This is a PyTorch/GPU implementation of the paper Seismic Foundation Model:

@article{sheng2023seismic,
  title={Seismic Foundation Model (SFM): a new generation deep learning model in geophysics},
  author={Sheng, Hanlin and Wu, Xinming and Si, Xu and Li, Jintao and Zhang, Sibio and Duan, Xudong},
  journal={arXiv preprint arXiv:2309.02791},
  year={2023}
}
  • This repo is a modification on the MAE. Installation and preparation follow that repo.

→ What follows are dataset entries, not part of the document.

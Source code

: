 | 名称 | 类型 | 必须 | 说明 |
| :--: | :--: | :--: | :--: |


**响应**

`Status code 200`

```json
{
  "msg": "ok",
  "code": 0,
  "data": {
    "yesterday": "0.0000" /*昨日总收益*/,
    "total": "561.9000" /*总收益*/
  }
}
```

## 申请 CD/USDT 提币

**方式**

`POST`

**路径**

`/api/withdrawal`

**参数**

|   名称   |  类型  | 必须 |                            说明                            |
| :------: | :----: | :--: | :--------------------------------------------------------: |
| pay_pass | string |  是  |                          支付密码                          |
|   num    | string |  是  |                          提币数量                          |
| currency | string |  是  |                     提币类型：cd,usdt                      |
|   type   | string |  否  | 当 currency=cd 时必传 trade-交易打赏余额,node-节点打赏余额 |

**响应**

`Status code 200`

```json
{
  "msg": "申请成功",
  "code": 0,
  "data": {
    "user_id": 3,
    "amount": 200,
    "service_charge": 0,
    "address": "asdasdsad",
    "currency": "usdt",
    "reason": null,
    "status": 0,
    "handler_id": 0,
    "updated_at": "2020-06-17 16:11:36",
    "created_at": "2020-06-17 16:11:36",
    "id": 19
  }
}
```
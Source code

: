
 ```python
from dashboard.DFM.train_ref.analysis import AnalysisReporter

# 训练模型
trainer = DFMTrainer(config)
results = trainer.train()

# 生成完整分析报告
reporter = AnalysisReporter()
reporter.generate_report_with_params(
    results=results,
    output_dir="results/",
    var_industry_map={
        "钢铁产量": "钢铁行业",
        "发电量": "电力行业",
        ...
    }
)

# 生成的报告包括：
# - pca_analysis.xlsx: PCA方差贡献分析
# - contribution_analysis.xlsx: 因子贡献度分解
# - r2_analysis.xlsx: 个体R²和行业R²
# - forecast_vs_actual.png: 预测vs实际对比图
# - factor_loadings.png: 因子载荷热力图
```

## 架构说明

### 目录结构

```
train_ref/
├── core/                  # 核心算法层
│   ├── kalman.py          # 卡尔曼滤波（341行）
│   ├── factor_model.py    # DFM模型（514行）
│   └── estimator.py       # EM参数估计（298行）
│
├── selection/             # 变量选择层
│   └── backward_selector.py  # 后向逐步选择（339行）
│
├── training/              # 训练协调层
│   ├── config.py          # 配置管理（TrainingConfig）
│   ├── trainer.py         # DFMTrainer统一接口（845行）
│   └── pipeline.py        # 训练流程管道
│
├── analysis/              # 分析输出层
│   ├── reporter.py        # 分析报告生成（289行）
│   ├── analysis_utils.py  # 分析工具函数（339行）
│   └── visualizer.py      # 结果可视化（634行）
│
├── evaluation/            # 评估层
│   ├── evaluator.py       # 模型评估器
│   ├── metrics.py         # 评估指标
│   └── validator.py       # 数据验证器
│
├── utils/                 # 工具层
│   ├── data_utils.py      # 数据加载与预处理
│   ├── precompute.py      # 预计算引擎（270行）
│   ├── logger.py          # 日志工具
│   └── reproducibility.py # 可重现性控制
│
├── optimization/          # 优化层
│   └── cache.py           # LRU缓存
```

  • This repo is based on timm==0.3.2, for which a fix is needed to work with PyTorch 1.8.1+.

Pre-training MAE

To pre-train SFM-Base/Large with multi-node distributed training, run the ./submit-train.sh :

  python submitit_pretrain.py \
    --job_dir ${JOB_DIR} \
    --batch_size 580\
    --accum_iter 4 \
    --model mae_vit_base_patch16D4d256 \
    --mask_ratio 0.75 \
    --epochs 1600 \
    --warmup_epochs 40 \
    --blr 1.5e-4 --weight_decay 0.05 \
    --data_path ${DATA_DIR}
  • Here the effective batch size is 580 (batch_size per gpu) * 4 (nodes) * 4 (gpus per node) = 9280. If memory or # gpus is limited, use --accum_iter to maintain the effective batch size, which is batch_size (per gpu) * nodes * 4 (gpus per node) * accum_iter.
  • blr is the base learning rate. The actual lr is computed by the linear scaling rule: lr = blr * effective batch size / 256.

To pre-train SFM-Base/Large with single node, run the ./train.sh

License

This project is under the CC-BY-NC 4.0 license. See LICENSE for details.